Brad Shoup: You can put a cowboy hat on your single art, but this is just standard-issue shuffling cafe-dance from Emerald. 
[3]

Alfred Soto: The casualness with which it flirts with chintz is attractive: Eurohouse arrangement, a coy see-you-at-the-bottom vocal and lyric, I mean, really. If Emerald’s vocal didn’t sound filtered, I wouldn’t be tepid.
[5]

Scott Mildenhall: Caro Emerald forgoes not only the pop jazz she made her name on here but also all the niceties of emotion, deftly delivering a thoroughly unbothered performance while the music does all the legwork around her. With Flirts-esque synths, Gotye-remix xylophone and near-dubby guitar, it defies genre, entertainingly so.
[7]

Maxwell Cavaseno: Jeez, dance music’s going all Tarantino movies on us.
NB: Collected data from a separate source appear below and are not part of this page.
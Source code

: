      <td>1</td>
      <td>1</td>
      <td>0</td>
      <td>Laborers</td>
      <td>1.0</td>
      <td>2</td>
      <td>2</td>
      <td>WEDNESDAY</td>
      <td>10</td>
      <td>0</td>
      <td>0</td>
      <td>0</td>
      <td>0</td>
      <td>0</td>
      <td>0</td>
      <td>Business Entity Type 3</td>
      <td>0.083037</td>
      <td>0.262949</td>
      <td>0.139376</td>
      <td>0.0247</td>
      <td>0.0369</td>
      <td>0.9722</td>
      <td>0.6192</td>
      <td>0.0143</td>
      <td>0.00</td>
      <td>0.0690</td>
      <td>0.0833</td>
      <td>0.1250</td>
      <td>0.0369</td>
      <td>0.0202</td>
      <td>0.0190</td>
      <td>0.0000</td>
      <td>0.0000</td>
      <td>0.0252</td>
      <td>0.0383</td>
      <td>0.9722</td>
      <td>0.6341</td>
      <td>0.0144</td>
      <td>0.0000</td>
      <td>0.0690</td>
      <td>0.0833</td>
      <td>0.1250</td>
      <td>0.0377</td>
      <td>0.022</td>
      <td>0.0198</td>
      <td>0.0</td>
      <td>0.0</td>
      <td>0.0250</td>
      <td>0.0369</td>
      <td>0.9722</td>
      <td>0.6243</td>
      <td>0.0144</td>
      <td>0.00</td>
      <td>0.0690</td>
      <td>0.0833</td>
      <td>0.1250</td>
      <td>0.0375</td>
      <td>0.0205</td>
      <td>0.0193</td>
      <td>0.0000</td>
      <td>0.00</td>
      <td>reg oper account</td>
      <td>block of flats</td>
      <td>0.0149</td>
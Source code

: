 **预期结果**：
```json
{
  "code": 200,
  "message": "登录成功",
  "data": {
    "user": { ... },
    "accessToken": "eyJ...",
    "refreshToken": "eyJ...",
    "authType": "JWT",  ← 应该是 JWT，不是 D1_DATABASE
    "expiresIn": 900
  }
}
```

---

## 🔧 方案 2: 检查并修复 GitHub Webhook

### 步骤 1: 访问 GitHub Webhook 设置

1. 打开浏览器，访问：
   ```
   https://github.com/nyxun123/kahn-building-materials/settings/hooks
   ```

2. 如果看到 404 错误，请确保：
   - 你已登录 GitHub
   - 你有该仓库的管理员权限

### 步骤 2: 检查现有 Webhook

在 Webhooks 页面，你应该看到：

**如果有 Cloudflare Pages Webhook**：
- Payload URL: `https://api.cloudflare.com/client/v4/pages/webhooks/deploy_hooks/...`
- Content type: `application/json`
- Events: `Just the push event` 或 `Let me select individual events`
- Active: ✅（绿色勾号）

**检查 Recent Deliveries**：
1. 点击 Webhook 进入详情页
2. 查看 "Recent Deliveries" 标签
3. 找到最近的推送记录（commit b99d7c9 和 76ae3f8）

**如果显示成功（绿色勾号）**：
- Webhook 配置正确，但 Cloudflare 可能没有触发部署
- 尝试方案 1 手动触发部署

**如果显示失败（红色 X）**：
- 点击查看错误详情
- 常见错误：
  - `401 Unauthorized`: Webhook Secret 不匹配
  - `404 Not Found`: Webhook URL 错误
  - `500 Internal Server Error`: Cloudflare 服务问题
Can’t say it’s doing all that many favors.
[4]

Will Adams: Out of nowhere comparison time: the chorus has got the same contour as Backstreet Boys’ “Larger Than Life.” “Quicksand” has the benefit of a ticked-up tempo and a fresh spritz of house befitting the Verve Remixed series.
[6]

Edward Okulicz: This song sits on a knife-edge; it’s not sure if it wants to turn into “Larger than Life” or “Hole in the Head.”